君色キャンバス
柳色



雲が出てきて、赤い夕陽はぼんやりと霞んでいる。



空の半分を雲が覆っていて、明日辺りは雨が降りそうだ。



夕陽が照らすその道を、紗波は右手に手提げのような物を持って、小百合と帰っていた。



「紗波…だから…流岡には関わっちゃ駄目だって。
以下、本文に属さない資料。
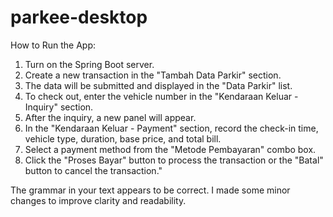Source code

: # parkee-desktop

How to Run the App:

1. Turn on the Spring Boot server.
2. Create a new transaction in the "Tambah Data Parkir" section.
3. The data will be submitted and displayed in the "Data Parkir" list.
4. To check out, enter the vehicle number in the "Kendaraan Keluar - Inquiry" section.
5. After the inquiry, a new panel will appear.
6. In the "Kendaraan Keluar - Payment" section, record the check-in time, vehicle type, duration, base price, and total bill.
7. Select a payment method from the "Metode Pembayaran" combo box.
8. Click the "Proses Bayar" button to process the transaction or the "Batal" button to cancel the transaction."

The grammar in your text appears to be correct. I made some minor changes to improve clarity and readability.
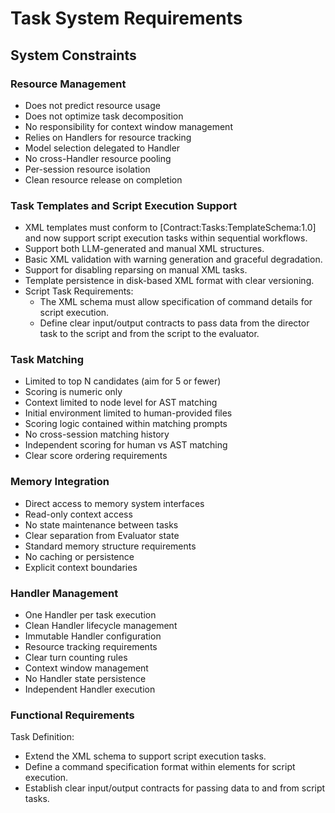 # Task System Requirements

## System Constraints

### Resource Management
- Does not predict resource usage
- Does not optimize task decomposition
- No responsibility for context window management
- Relies on Handlers for resource tracking
- Model selection delegated to Handler
- No cross-Handler resource pooling
- Per-session resource isolation
- Clean resource release on completion

### Task Templates and Script Execution Support
- XML templates must conform to [Contract:Tasks:TemplateSchema:1.0] and now support script execution tasks within sequential workflows.
- Support both LLM-generated and manual XML structures.
- Basic XML validation with warning generation and graceful degradation.
- Support for disabling reparsing on manual XML tasks.
- Template persistence in disk-based XML format with clear versioning.
- Script Task Requirements:
   - The XML schema must allow specification of command details for script execution.
   - Define clear input/output contracts to pass data from the director task to the script and from the script to the evaluator.

### Task Matching
- Limited to top N candidates (aim for 5 or fewer)
- Scoring is numeric only
- Context limited to node level for AST matching
- Initial environment limited to human-provided files
- Scoring logic contained within matching prompts
- No cross-session matching history
- Independent scoring for human vs AST matching
- Clear score ordering requirements

### Memory Integration
- Direct access to memory system interfaces
- Read-only context access
- No state maintenance between tasks
- Clear separation from Evaluator state
- Standard memory structure requirements
- No caching or persistence
- Explicit context boundaries

### Handler Management
- One Handler per task execution
- Clean Handler lifecycle management
- Immutable Handler configuration
- Resource tracking requirements
- Clear turn counting rules
- Context window management
- No Handler state persistence
- Independent Handler execution

### Functional Requirements
Task Definition:
- Extend the XML schema to support script execution tasks.
- Define a command specification format within <task> elements for script execution.
- Establish clear input/output contracts for passing data to and from script tasks.
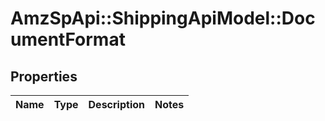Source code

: # AmzSpApi::ShippingApiModel::DocumentFormat

## Properties
Name | Type | Description | Notes
------------ | ------------- | ------------- | -------------

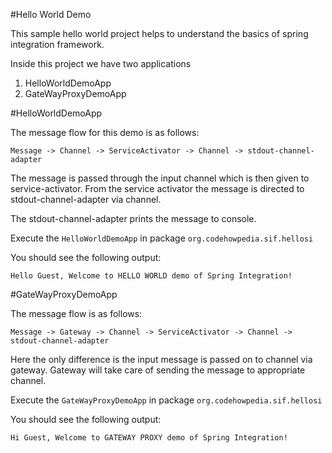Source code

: #Hello World Demo

This sample hello world project helps to understand the basics of spring integration framework.

Inside this project we have two applications

1) HelloWorldDemoApp
2) GateWayProxyDemoApp

#HelloWorldDemoApp

The message flow for this demo is as follows:

`Message -> Channel -> ServiceActivator -> Channel -> stdout-channel-adapter` 

The message is passed through the input channel which is then given to service-activator.
From the service activator the message is directed to stdout-channel-adapter via channel.

The stdout-channel-adapter prints the message to console.

Execute the `HelloWorldDemoApp` in package `org.codehowpedia.sif.hellosi`

You should see the following output:

`Hello Guest, Welcome to HELLO WORLD demo of Spring Integration!`

#GateWayProxyDemoApp

The message flow is as follows:

`Message -> Gateway -> Channel -> ServiceActivator -> Channel -> stdout-channel-adapter` 

Here the only difference is the input message is passed on to channel via gateway.
Gateway will take care of sending the message to appropriate channel.

Execute the `GateWayProxyDemoApp` in package `org.codehowpedia.sif.hellosi`

You should see the following output:

`Hi Guest, Welcome to GATEWAY PROXY demo of Spring Integration!`




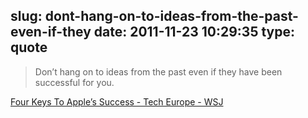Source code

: slug: dont-hang-on-to-ideas-from-the-past-even-if-they
date: 2011-11-23 10:29:35
type: quote
---

> Don’t hang on to ideas from the past even if they have been successful for you.

[Four Keys To Apple’s Success - Tech Europe - WSJ](http://blogs.wsj.com/tech-europe/2011/11/18/four-keys-to-apples-success/)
変な事されるかもよ?」



小百合が呆れとも疲れとも取れる表情で、紗波の方を見る。



白い肌が、夕陽で赤く染まっている。



その肌を見る度に、小百合は自分の肌を恨めしく見つめた。



小百合の肌は、薄い褐色で、白い肌は小百合の憧れだ。



「変な事はされない」



紗波が言い切った。



その言葉に、小百合は驚きを隠せない様子で、整った顔を見つめる。



「…え?紗波、流岡がどういう奴か知ってる?」



「知ってる」



紗波がすぅ、と息を深く吸う音が、隣を歩く小百合の耳に聞こえた。



「成績は下位五番の癖に悪知恵に関しては上位一番を遥かに越え、この二年間 授業に真面目に出た事は数える程のサボり常習魔、酒 煙草は当たり前、喧嘩は負け無し、教師を翻弄するイタズラ好きな悪魔」



無表情で淡々と言い放つ姿は、まるで何かの像の様だ。



終わってから、紗波がもう一度 大きく息を吸う。



「そういう事…だけど…」



小百合がその言葉を聞いて、盛大なため息を吐くと共に、その驚きを隠すために向こうを向いた。



紗波は基本、人に興味は無い。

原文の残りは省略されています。